Soviet research on telepathy dates from the early 1920s when a program was established at the Institute for Brain Research at Leningrad State University. The Soviets appear to have been fascinated with telepathy, which they called "biological communication," as a ship-to-shore way of communicating with submarines without using electronic equipment. They also considered training their cosmonauts to develop and use precognitive abilities to "foresee and to avoid accidents in space."
It seems the Soviets also were quite taken with the possibility of psychokinesis (using mental imagery to move objects) as a way of "disrupting the electrical systems associated with an ICBM's [intercontinental ballistic missile] guidance program."
The Soviets were more inclined than American scientists to believe that paranormal phenomena might be the result of "bioenergetics," or the energy given off by the metabolic processes of living things. This theory stated that people exuded "bioplasma," (a theoretical energy field) that, under certain conditions, was capable of emitting charged coherent radiation beyond the body surface in the form of electrons and possibly protons.
Although the Soviets did not reach a consensus on the existence of bioplasma, RAND concluded, "the very pursuit of this theory indicates that Soviet parapsychologists were attempting to explain alleged paranormal phenomena with a greater degree of specificity than their Western counterparts."
I need to read this later
Did they find the crystal skull?
ESP or Remote Viewing. They were big on that stuff. The problem with it was, getting the context right. Still, some of what they were able to demonstrate with double blind protocols was pretty amazing.
I’ve read a little bit about that. The claims that went along with much of it were essentially specific breathing exercises.
bttt
Not only where they into the paranormal but (I think) were very interested in Electromagnetic (EM) weapons (an area in which we have barely scratched the surface..IMO). Our current crop of WMDs will be around until they are rendered ineffective, probably by something worse.
They had a couple programs about this on Discovery and History Channels.
Get someone to put an object in a box and hide it in you house or apartment. No clue from them.

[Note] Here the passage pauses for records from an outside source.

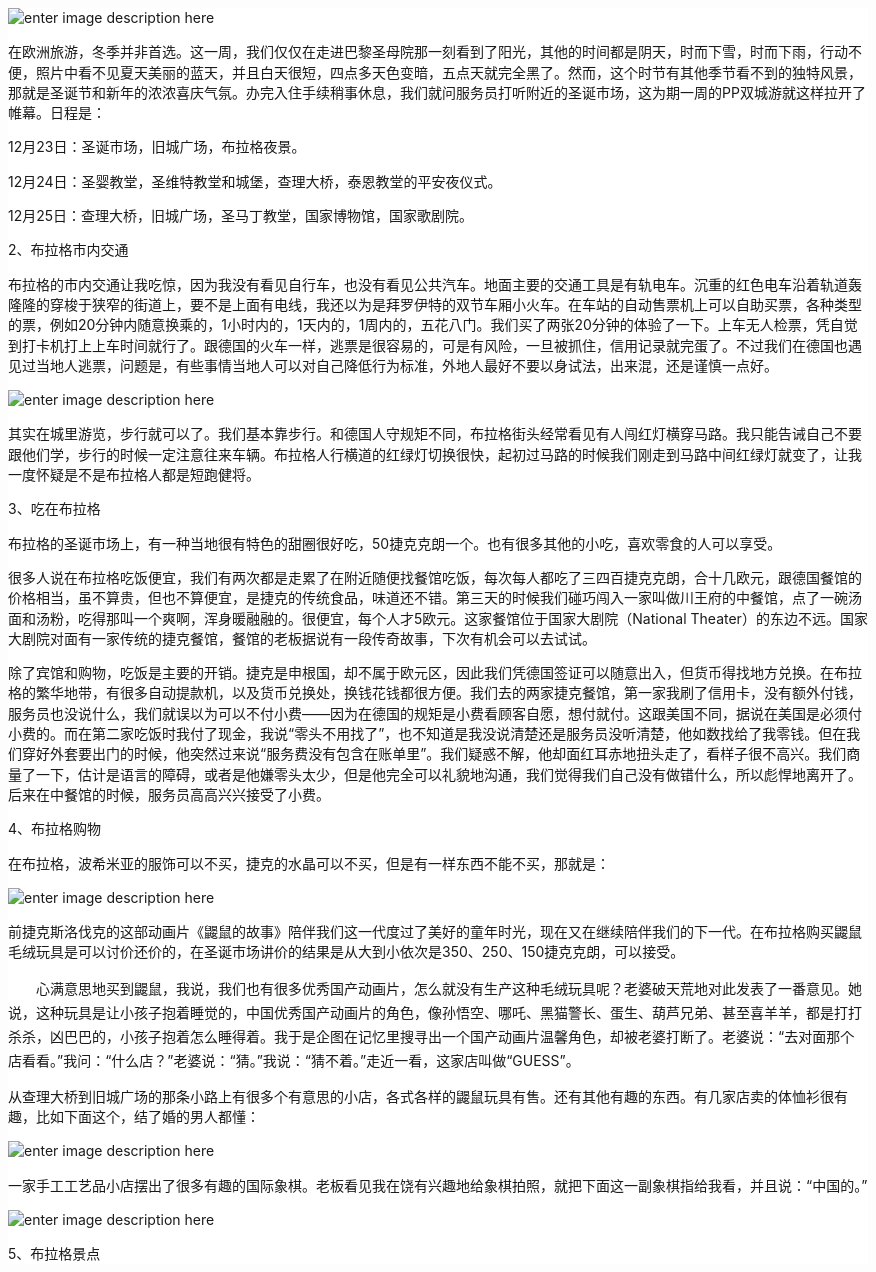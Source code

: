 ![enter image description here][2]

在欧洲旅游，冬季并非首选。这一周，我们仅仅在走进巴黎圣母院那一刻看到了阳光，其他的时间都是阴天，时而下雪，时而下雨，行动不便，照片中看不见夏天美丽的蓝天，并且白天很短，四点多天色变暗，五点天就完全黑了。然而，这个时节有其他季节看不到的独特风景，那就是圣诞节和新年的浓浓喜庆气氛。办完入住手续稍事休息，我们就问服务员打听附近的圣诞市场，这为期一周的PP双城游就这样拉开了帷幕。日程是：

12月23日：圣诞市场，旧城广场，布拉格夜景。

12月24日：圣婴教堂，圣维特教堂和城堡，查理大桥，泰恩教堂的平安夜仪式。

12月25日：查理大桥，旧城广场，圣马丁教堂，国家博物馆，国家歌剧院。

2、布拉格市内交通

布拉格的市内交通让我吃惊，因为我没有看见自行车，也没有看见公共汽车。地面主要的交通工具是有轨电车。沉重的红色电车沿着轨道轰隆隆的穿梭于狭窄的街道上，要不是上面有电线，我还以为是拜罗伊特的双节车厢小火车。在车站的自动售票机上可以自助买票，各种类型的票，例如20分钟内随意换乘的，1小时内的，1天内的，1周内的，五花八门。我们买了两张20分钟的体验了一下。上车无人检票，凭自觉到打卡机打上上车时间就行了。跟德国的火车一样，逃票是很容易的，可是有风险，一旦被抓住，信用记录就完蛋了。不过我们在德国也遇见过当地人逃票，问题是，有些事情当地人可以对自己降低行为标准，外地人最好不要以身试法，出来混，还是谨慎一点好。

![enter image description here][3]

其实在城里游览，步行就可以了。我们基本靠步行。和德国人守规矩不同，布拉格街头经常看见有人闯红灯横穿马路。我只能告诫自己不要跟他们学，步行的时候一定注意往来车辆。布拉格人行横道的红绿灯切换很快，起初过马路的时候我们刚走到马路中间红绿灯就变了，让我一度怀疑是不是布拉格人都是短跑健将。

3、吃在布拉格

布拉格的圣诞市场上，有一种当地很有特色的甜圈很好吃，50捷克克朗一个。也有很多其他的小吃，喜欢零食的人可以享受。

很多人说在布拉格吃饭便宜，我们有两次都是走累了在附近随便找餐馆吃饭，每次每人都吃了三四百捷克克朗，合十几欧元，跟德国餐馆的价格相当，虽不算贵，但也不算便宜，是捷克的传统食品，味道还不错。第三天的时候我们碰巧闯入一家叫做川王府的中餐馆，点了一碗汤面和汤粉，吃得那叫一个爽啊，浑身暖融融的。很便宜，每个人才5欧元。这家餐馆位于国家大剧院（National Theater）的东边不远。国家大剧院对面有一家传统的捷克餐馆，餐馆的老板据说有一段传奇故事，下次有机会可以去试试。

除了宾馆和购物，吃饭是主要的开销。捷克是申根国，却不属于欧元区，因此我们凭德国签证可以随意出入，但货币得找地方兑换。在布拉格的繁华地带，有很多自动提款机，以及货币兑换处，换钱花钱都很方便。我们去的两家捷克餐馆，第一家我刷了信用卡，没有额外付钱，服务员也没说什么，我们就误以为可以不付小费——因为在德国的规矩是小费看顾客自愿，想付就付。这跟美国不同，据说在美国是必须付小费的。而在第二家吃饭时我付了现金，我说“零头不用找了”，也不知道是我没说清楚还是服务员没听清楚，他如数找给了我零钱。但在我们穿好外套要出门的时候，他突然过来说“服务费没有包含在账单里”。我们疑惑不解，他却面红耳赤地扭头走了，看样子很不高兴。我们商量了一下，估计是语言的障碍，或者是他嫌零头太少，但是他完全可以礼貌地沟通，我们觉得我们自己没有做错什么，所以彪悍地离开了。后来在中餐馆的时候，服务员高高兴兴接受了小费。

4、布拉格购物

在布拉格，波希米亚的服饰可以不买，捷克的水晶可以不买，但是有一样东西不能不买，那就是：

![enter image description here][4]

前捷克斯洛伐克的这部动画片《鼹鼠的故事》陪伴我们这一代度过了美好的童年时光，现在又在继续陪伴我们的下一代。在布拉格购买鼹鼠毛绒玩具是可以讨价还价的，在圣诞市场讲价的结果是从大到小依次是350、250、150捷克克朗，可以接受。

<span style="line-height: 1.714285714; font-size: 1rem;">　　心满意思地买到鼹鼠，我说，我们也有很多优秀国产动画片，怎么就没有生产这种毛绒玩具呢？老婆破天荒地对此发表了一番意见。她说，这种玩具是让小孩子抱着睡觉的，中国优秀国产动画片的角色，像孙悟空、哪吒、黑猫警长、蛋生、葫芦兄弟、甚至喜羊羊，都是打打杀杀，凶巴巴的，小孩子抱着怎么睡得着。我于是企图在记忆里搜寻出一个国产动画片温馨角色，却被老婆打断了。老婆说：“去对面那个店看看。”我问：“什么店？”老婆说：“猜。”我说：“猜不着。”走近一看，这家店叫做“GUESS”。</span>

从查理大桥到旧城广场的那条小路上有很多个有意思的小店，各式各样的鼹鼠玩具有售。还有其他有趣的东西。有几家店卖的体恤衫很有趣，比如下面这个，结了婚的男人都懂：

![enter image description here][5]

一家手工工艺品小店摆出了很多有趣的国际象棋。老板看见我在饶有兴趣地给象棋拍照，就把下面这一副象棋指给我看，并且说：“中国的。”

![enter image description here][6]

5、布拉格景点


 [1]: https://gwkpxq.bn1.livefilestore.com/y2p4_BXtWHOA8YcYd2lHYqbi32lRB1vss8XRzpFAHqORjx9WFVOTbTb_Hv6ESs54ffmtgZV5BaKzlX58MqaXV1alHteqlvKHCo-y0rDcEJMyX0/2011-01-01_pp01.jpg
 [2]: https://gwkpxq.bn1.livefilestore.com/y2pkDIhBZ1ZVymTAOFgMF9586PA6TSzJRB6ywjQWETaLkri0ui3TwCLqlzV4MzaJ7t6VjBE089MwozvgyVn7bTNZf41pP7ndQn3EwWMngU3K7E/2011-01-01_pp02.jpg
 [3]: https://gwkpxq.bn1.livefilestore.com/y2pdlxSP7f4PX95WGViTUIArTOI_rRhRbx_DiShYOsHAkEox12Zs0zON7jT4aKwa0aJNr6eJrrpw1l5LcqjEjsluuot2RSIWlyG-Abv7LIyhJA/2011-01-01_pp03.jpg
 [4]: https://gwkpxq.bn1.livefilestore.com/y2pGZRUDHxi8mujtN4krfdu9Ot2FY4TWbkDZ2awXZq4_rPmbI2KEkEyNTb0_D_WB8DL4uXR-yDaiY0zyS8dACbf-LZfJEavi9yISBlu6JiqyH0/2011-01-01_pp04.jpg
 [5]: https://gwkpxq.bn1.livefilestore.com/y2p-VvwBOW0U-t0DRooRHDOMY_y8EcYf9ZIDhXM15pIGE4zLPXJ87kQ1QELokWeiXansK7j5uiqhMfrZih83sEaF88cn0XIQhks7XMn-yb-ikU/2011-01-01_pp05.jpg
 [6]: https://gwkpxq.bn1.livefilestore.com/y2p1w94EcyvhGK1iK8BXWvIEG5K7curVNH9MDiaqMhYYQTkrevcel5TJ9pQ5qWoxdHmy5bkUmw5lTyoZ879_gNjs0t8I5KKXhxGrosl_FMMLmY/2011-01-01_pp06.jpg
 [7]: https://gwkpxq.bn1.livefilestore.com/y2p_kiolpr3_JJabiwlbp2TjpNsUYSwgZzOeaojcjW4MliYbUx46tTAg5MNTM_dq_BeFDnoihdsl5R8j2BC9VIMvoQ8aamkcuKcAixZpeItNRU/2011-01-01_pp07.jpg
 [8]: https://gwkpxq.bn1.livefilestore.com/y2pS1WNWsRIP_PsTsgWK15mvWpIXH3d2CDw2XEGM7PMDnUiNnhi029xn0PI3yWmohoRDoXnMhsukj3bVPqP9T2IFZipqjLulsg_3jq7bFmpZqE/2011-01-01_pp08.jpg
 [9]: https://gwkpxq.bn1.livefilestore.com/y2pNVS7pdDgFqOMlrANSvz9-d3HSYqpf4Q8n9D7bnwaA1qGJF_5qPITTkKsln303TEXFzFSX6XbXgalwo4-uXvOqJbgNnmRBzMZeLRKpSZFc1c/2011-01-01_pp09.jpg
 [10]: https://gwkpxq.bn1.livefilestore.com/y2pc7zTJLuy-20TL98pxwco8eJXejy2qfwOhxX5gyFSpjIWRoNGxXLrXqOJucOP374qahIe571DFU0pm0W-gb6auH1mlUGU9MFPaTB-S3MJVJ4/2011-01-01_pp10.jpg
 [11]: https://gwkpxq.bn1.livefilestore.com/y2pB5HittA9J3WBre8If07LEn73M2iJGcv4wuK-mwsxpF5SDrKinb7d0Rj_sTqZU5p81inJ7mQcyQjY_zPAOZIqMzDPHCFvINK9r_BaV9rbZFE/2011-01-01_pp11.jpg
 [12]: https://gwkpxq.bn1.livefilestore.com/y2pwjtgW0WDOrfzCOtqx70FHfLEf24hIU7X19Wg2tfNsFMFHRYK83mdohaX0zeH_ajTHHgE9LT3dURYI6AviArv9vHEFXejSpMAWwPv543PHtE/2011-01-01_pp12.jpg
 [13]: https://gwkpxq.bn1.livefilestore.com/y2pxT51Y8zJ5CmwnF4Qrt29iUMi5ks4C2U1myLWOQWbiBzzP_O3_0cGYctGvgipN4OWHaC2gAmSvtKFaJD9ragH2TYZ4E3naYwQmH8__TEX2-A/2011-01-01_pp13.jpg
 [14]: https://gwkpxq.bn1.livefilestore.com/y2pcsWwrtNY5L440JJJLhfxo_MGidHjVLecG1gVsOzybsLP7TAMq7pw-iJ-wy5RT1B_sCKoMqH546gC87zdScXr40o863SBUN9ci4mpcv2U4Tw/2011-01-01_pp14.jpg
 [15]: https://gwkpxq.bn1.livefilestore.com/y2pV3WnHPzmnM73zEUfuddAE3d9PkAC4uA1_2fSvJnnlI2KhQW0GmyEnrujr4vYlbb5nM8ywArNjwUmRmZwaS9lCuefegifYVsq2kcmAPAe4lY/2011-01-01_pp15.jpg
 [16]: https://gwkpxq.bn1.livefilestore.com/y2pis6tLg37r0op93cW9cPh03mF4G0cIV7NnLR3i9BNFIEaAzGcu95RNBEPHGgZ0uSoaU-uqHfKNY5RR54RcBD2QYAop3NKEV82_sfikW9xJow/2011-01-01_pp16.jpg
 [17]: https://gwkpxq.bn1.livefilestore.com/y2pVOEyvRBcwcSduTZhIcB_S6DN1Iro5-sfderFa_sP2yHnz_JS_Txu37abHElwA4E6F-9V3iGU-f5B22s1BIo0Htq4_zyzWdmTIoso8j21S7k/2011-01-01_pp17.jpg
 [18]: https://gwkpxq.bn1.livefilestore.com/y2pTb0UMT2afnBIbq8ACZ_LmC-WO-lLiw9a7XvWY957ZAgYgJKHDXZwr3mV8lciozPUuqahu9oPr_0V8d5la5mkoz5hrRLV0dO76nBiZzkaH7k/2011-01-01_pp18.jpg
 [19]: https://gwkpxq.bn1.livefilestore.com/y2p9grrixZ5xYffjlThS65oOHJl-2jbcYyLzgAjtHA69lDaA-FZsT8RcqfIcpq3UGLNc_25bZLbXckHwBB0ZXqIuGNga6XUQZ3CFFVJqMe9xy4/2011-01-01_pp19.jpg
 [20]: https://gwkpxq.bn1.livefilestore.com/y2p954UtL88NPwYw1CO7dqyDgwqqFYCyOHBeHm8tRbc6OoP-9Mki_V_evgnXRBjtSoSvgA8dp_iENcF9zxoeIBvOF0cjaLaOpWgGPcKAxogSWo/2011-01-01_pp20.jpg
 [21]: https://gwkpxq.bn1.livefilestore.com/y2pLb-w10FimEvLQZPcFlhgInyVFs8HWpKcdYq7JRKiKBqiNzuUZn5fIHCHcJRS_GP10a_OnUodtVo6j17def2GhQa-Xq_9EwACNLYjvm-3ouQ/2011-01-01_pp21.jpg%E3%80%81
 [22]: https://gwkpxq.bn1.livefilestore.com/y2pn5WmIDKF8WPodx5I2R093oqQs3Id8-PViJoumajbslWRjNVV03ZII1DJFUg8LemfVMZoD7PS7qbsY8SV_dEjZRHq2nVma5KVKlx7YFpmndE/2011-01-01_pp22.jpg
 [23]: https://gwkpxq.bn1.livefilestore.com/y2pGzzEom5_UW1cDpKygV0-y87L3fN4ECBfjn3ZD5IHehvv5aNZeMrAqYFzNwCooGvmR0gConeVpSP7JCMIBB1wGBJFCnqsd4l_pSti-4_iw5s/2011-01-01_pp23.jpg
 [24]: https://gwkpxq.bn1.livefilestore.com/y2p_q8fTeHGqqDfLVuJQo07OBH4UjZWdxEL2eNk7_8iJivN0lZXyAZSBy4M_5Kx1xYFkmQRIfRUIDrpY8pjzL74FHqxWN_IA4TYsKHEClkqimc/2011-01-01_pp24.jpg
 [25]: https://gwkpxq.bn1.livefilestore.com/y2p15-bMFqcKqWamFuIU13_G4FGkg9aUmtP5sMAoN4dCQ4xSHJkPKT370Ikk5OFw2t1opgfzoF-pao-10A5x7hoI6P4l7bZEIk2-1P7qUqQOUE/2011-01-01_pp25.jpg
 [26]: https://gwkpxq.bn1.livefilestore.com/y2pgAV1u9PBQ3qfKT3xduRj8y4F89fq6wsnxW7njWwbGMLvkn6MjVzhf87S4c9pTeFUNSyanfJpozwjV-3fNhx9DI8I0E9Z269jBQF_4nkKbFg/2011-01-01_pp26.jpg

Get a pad of paper and a pencil, get quiet, and focus on the box, try to see what's inside. Let the pencil draw whatever impressions you get. shapes for one. If a color comes to mind, write it down. That sort of stuff. (and this is very simplistic from what I've read long ago.)
Give it 30~60 minutes. Then get your friend to get the box and see what's inside. See if you hit on anything. Granted there might be a statistical probability of getting a shape right (a simple circle could also imply a sphere, a square, a cube that sort of thing) merely by chance, especially if you draw more than one. But there might be other impression (like of a detail) you get where the probability becomes astronomical. Keep at it. I think the mind starts to tune in a little better after more practice.
Again, this is a very brief and summary of a book or two I read on the subject many years ago. I tried it one or two times. One time I got a square and the number 12. Turned out it was an old style digital clock (mechanical numbers that show unplugged). I didn't know it was a clock, didn't make the connection and the "data" was incomplete, but the number 12 was showing.
I've often wondered if so called "intuition" was just a way of saying that the mind was tuning into information freely available out in the ether.